Red Hat has filed a friend of the court brief with the U.S. Supreme Court asking it to uphold a lower court's ruling that software isn't patentable. Red Hat is not a direct party but took a position against software patents in the case of Bernard Bilski and Rand Warsaw versus David Kappos, Undersecretary of Commerce and director of the U.S. Patent Office. The case is now before the Supreme Court. Rob Tiller, an assistant general counsel at Red Hat, filed the brief in what he said was a rare chance to attack the patent issue head-on.
"Our patent system is supposed to foster innovation, but for open source and software in general, it does the opposite," said Tiller today in a statement announcing the amicus brief.
"Software patents form a minefield that slows and discourages software innovation. The Bilski case presents a great opportunity for the Supreme Court to rectify this problem," he said.
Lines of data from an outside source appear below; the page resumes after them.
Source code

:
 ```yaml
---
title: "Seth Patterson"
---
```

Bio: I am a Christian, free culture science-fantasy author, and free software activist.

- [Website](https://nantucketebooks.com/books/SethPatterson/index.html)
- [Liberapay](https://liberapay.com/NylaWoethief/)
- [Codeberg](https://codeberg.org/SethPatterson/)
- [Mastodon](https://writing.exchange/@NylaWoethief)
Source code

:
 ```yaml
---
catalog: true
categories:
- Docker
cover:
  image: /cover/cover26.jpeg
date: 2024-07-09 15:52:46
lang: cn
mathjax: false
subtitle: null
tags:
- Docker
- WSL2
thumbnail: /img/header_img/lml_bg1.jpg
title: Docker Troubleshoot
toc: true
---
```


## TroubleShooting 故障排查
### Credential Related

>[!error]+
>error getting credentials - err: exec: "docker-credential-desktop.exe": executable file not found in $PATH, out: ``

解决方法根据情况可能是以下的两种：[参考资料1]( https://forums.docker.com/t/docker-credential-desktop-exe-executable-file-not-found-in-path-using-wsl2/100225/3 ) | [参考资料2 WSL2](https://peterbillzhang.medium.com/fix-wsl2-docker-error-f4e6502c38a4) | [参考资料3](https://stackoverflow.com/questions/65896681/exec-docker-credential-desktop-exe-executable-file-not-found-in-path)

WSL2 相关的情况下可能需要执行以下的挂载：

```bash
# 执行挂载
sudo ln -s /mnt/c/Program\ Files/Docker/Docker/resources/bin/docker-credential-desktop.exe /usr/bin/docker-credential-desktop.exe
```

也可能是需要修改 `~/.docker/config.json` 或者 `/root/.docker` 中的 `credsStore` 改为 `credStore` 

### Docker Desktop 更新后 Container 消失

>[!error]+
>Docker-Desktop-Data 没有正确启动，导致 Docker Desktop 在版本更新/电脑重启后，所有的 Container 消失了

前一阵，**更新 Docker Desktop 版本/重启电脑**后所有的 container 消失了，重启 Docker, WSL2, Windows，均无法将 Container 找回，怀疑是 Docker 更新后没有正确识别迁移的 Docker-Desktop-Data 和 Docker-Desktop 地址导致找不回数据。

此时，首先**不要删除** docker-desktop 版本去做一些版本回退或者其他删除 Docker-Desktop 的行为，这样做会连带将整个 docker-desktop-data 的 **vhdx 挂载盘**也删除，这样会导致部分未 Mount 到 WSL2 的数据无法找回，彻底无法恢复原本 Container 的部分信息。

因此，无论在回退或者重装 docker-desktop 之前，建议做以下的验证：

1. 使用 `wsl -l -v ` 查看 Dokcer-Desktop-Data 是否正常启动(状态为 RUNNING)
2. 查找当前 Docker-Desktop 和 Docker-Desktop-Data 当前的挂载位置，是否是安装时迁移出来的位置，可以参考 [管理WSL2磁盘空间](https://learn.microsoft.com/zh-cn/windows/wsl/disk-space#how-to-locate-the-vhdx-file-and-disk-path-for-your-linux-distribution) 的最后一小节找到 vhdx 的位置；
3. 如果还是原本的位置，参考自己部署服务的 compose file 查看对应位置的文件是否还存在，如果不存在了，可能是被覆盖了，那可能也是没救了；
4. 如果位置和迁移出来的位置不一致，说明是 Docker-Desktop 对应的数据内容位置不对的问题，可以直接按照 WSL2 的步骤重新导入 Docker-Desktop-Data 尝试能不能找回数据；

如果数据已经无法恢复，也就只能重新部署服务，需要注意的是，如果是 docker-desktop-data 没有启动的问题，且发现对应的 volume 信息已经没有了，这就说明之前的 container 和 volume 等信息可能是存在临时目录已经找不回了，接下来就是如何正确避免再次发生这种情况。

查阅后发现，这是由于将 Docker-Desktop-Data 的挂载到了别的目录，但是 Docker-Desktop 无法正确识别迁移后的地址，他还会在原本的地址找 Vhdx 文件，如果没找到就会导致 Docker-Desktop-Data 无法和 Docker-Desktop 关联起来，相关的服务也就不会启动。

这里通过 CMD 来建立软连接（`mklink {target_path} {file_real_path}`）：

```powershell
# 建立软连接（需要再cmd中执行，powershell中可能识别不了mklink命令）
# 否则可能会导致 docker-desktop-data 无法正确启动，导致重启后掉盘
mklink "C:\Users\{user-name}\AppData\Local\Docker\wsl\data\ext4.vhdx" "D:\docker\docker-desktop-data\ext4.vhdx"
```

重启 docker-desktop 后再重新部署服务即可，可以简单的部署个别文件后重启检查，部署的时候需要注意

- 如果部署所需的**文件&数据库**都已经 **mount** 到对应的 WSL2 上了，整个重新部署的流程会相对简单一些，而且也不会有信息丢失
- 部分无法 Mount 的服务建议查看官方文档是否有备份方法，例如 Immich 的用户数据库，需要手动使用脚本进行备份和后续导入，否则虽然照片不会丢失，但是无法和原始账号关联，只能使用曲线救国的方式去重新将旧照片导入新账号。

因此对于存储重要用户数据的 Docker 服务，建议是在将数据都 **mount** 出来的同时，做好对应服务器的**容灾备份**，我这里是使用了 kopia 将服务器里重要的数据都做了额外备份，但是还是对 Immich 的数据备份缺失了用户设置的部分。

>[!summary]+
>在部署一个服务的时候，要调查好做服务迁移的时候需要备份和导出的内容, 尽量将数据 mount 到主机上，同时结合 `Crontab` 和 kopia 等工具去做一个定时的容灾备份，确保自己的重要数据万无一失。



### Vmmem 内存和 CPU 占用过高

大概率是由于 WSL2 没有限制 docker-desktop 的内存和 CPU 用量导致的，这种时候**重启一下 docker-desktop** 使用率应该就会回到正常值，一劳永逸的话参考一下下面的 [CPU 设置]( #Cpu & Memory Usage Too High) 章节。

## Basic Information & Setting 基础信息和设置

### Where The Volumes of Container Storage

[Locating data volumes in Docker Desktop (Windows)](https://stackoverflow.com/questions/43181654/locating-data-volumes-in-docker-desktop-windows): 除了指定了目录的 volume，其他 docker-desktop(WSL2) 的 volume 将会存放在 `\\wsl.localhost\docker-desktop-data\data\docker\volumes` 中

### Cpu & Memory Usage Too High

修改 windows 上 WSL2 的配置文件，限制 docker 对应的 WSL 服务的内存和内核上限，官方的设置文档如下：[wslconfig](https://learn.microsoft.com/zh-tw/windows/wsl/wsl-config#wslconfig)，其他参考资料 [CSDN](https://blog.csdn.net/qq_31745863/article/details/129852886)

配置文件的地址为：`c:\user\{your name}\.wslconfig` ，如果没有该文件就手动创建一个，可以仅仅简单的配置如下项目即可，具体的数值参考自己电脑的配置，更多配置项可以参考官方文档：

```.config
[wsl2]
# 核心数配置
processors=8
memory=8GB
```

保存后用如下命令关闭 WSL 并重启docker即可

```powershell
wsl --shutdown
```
Tiller argued that a federal Circuit Court ignored Supreme Court guidance when it decided in 1994 that someone who could show that software was "useful" and produced "a concrete and tangible result" could patent the software. Before that, the Supreme Court and lower courts had held that abstractions couldn't be patented and that a patent needed to cover an abstraction incorporated into a particular machine, or be a process that "transforms a particular article into a different state or thing," Tiller wrote.
The Supreme Court should rule in favor of Bilski and Warsaw and allow only patents that cover tangible machines and processes, the amicus brief says.